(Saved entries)
▽

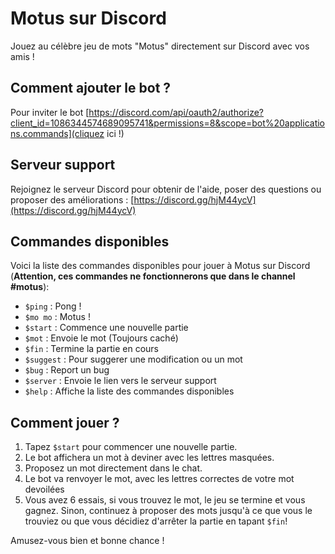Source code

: # Motus sur Discord

Jouez au célèbre jeu de mots "Motus" directement sur Discord avec vos amis !

## Comment ajouter le bot ?

Pour inviter le bot [https://discord.com/api/oauth2/authorize?client_id=1086344574689095741&permissions=8&scope=bot%20applications.commands](cliquez ici !)

## Serveur support

Rejoignez le serveur Discord pour obtenir de l'aide, poser des questions ou proposer des améliorations : [https://discord.gg/hjM44ycV](https://discord.gg/hjM44ycV)

## Commandes disponibles

Voici la liste des commandes disponibles pour jouer à Motus sur Discord (**Attention, ces commandes ne fonctionnerons que dans le channel #motus**):

- `$ping` : Pong !
- `$mo mo` : Motus !
- `$start` : Commence une nouvelle partie
- `$mot` : Envoie le mot (Toujours caché)
- `$fin` : Termine la partie en cours
- `$suggest` : Pour suggerer une modification ou un mot
- `$bug` : Report un bug
- `$server` : Envoie le lien vers le serveur support
- `$help` : Affiche la liste des commandes disponibles

## Comment jouer ?

1. Tapez `$start` pour commencer une nouvelle partie.
2. Le bot affichera un mot à deviner avec les lettres masquées.
3. Proposez un mot directement dans le chat.
4. Le bot va renvoyer le mot, avec les lettres correctes de votre mot devoilées
5. Vous avez 6 essais, si vous trouvez le mot, le jeu se termine et vous gagnez. Sinon, continuez à proposer des mots jusqu'à ce que vous le trouviez ou que vous décidiez d'arrêter la partie en tapant `$fin`!

Amusez-vous bien et bonne chance !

△

[PROBLEM] Write all the entries again word for word, minus the pictures.

[SOLUTION FOR THIS TASK]
Source code

: # Motus sur Discord

Jouez au célèbre jeu de mots "Motus" directement sur Discord avec vos amis !

## Comment ajouter le bot ?

Pour inviter le bot [https://discord.com/api/oauth2/authorize?client_id=1086344574689095741&permissions=8&scope=bot%20applications.commands](cliquez ici !)

## Serveur support

Rejoignez le serveur Discord pour obtenir de l'aide, poser des questions ou proposer des améliorations : [https://discord.gg/hjM44ycV](https://discord.gg/hjM44ycV)

## Commandes disponibles

Voici la liste des commandes disponibles pour jouer à Motus sur Discord (**Attention, ces commandes ne fonctionnerons que dans le channel #motus**):

- `$ping` : Pong !
- `$mo mo` : Motus !
- `$start` : Commence une nouvelle partie
- `$mot` : Envoie le mot (Toujours caché)
- `$fin` : Termine la partie en cours
- `$suggest` : Pour suggerer une modification ou un mot
- `$bug` : Report un bug
- `$server` : Envoie le lien vers le serveur support
- `$help` : Affiche la liste des commandes disponibles

## Comment jouer ?

1. Tapez `$start` pour commencer une nouvelle partie.
2. Le bot affichera un mot à deviner avec les lettres masquées.
3. Proposez un mot directement dans le chat.
4. Le bot va renvoyer le mot, avec les lettres correctes de votre mot devoilées
5. Vous avez 6 essais, si vous trouvez le mot, le jeu se termine et vous gagnez. Sinon, continuez à proposer des mots jusqu'à ce que vous le trouviez ou que vous décidiez d'arrêter la partie en tapant `$fin`!

Amusez-vous bien et bonne chance !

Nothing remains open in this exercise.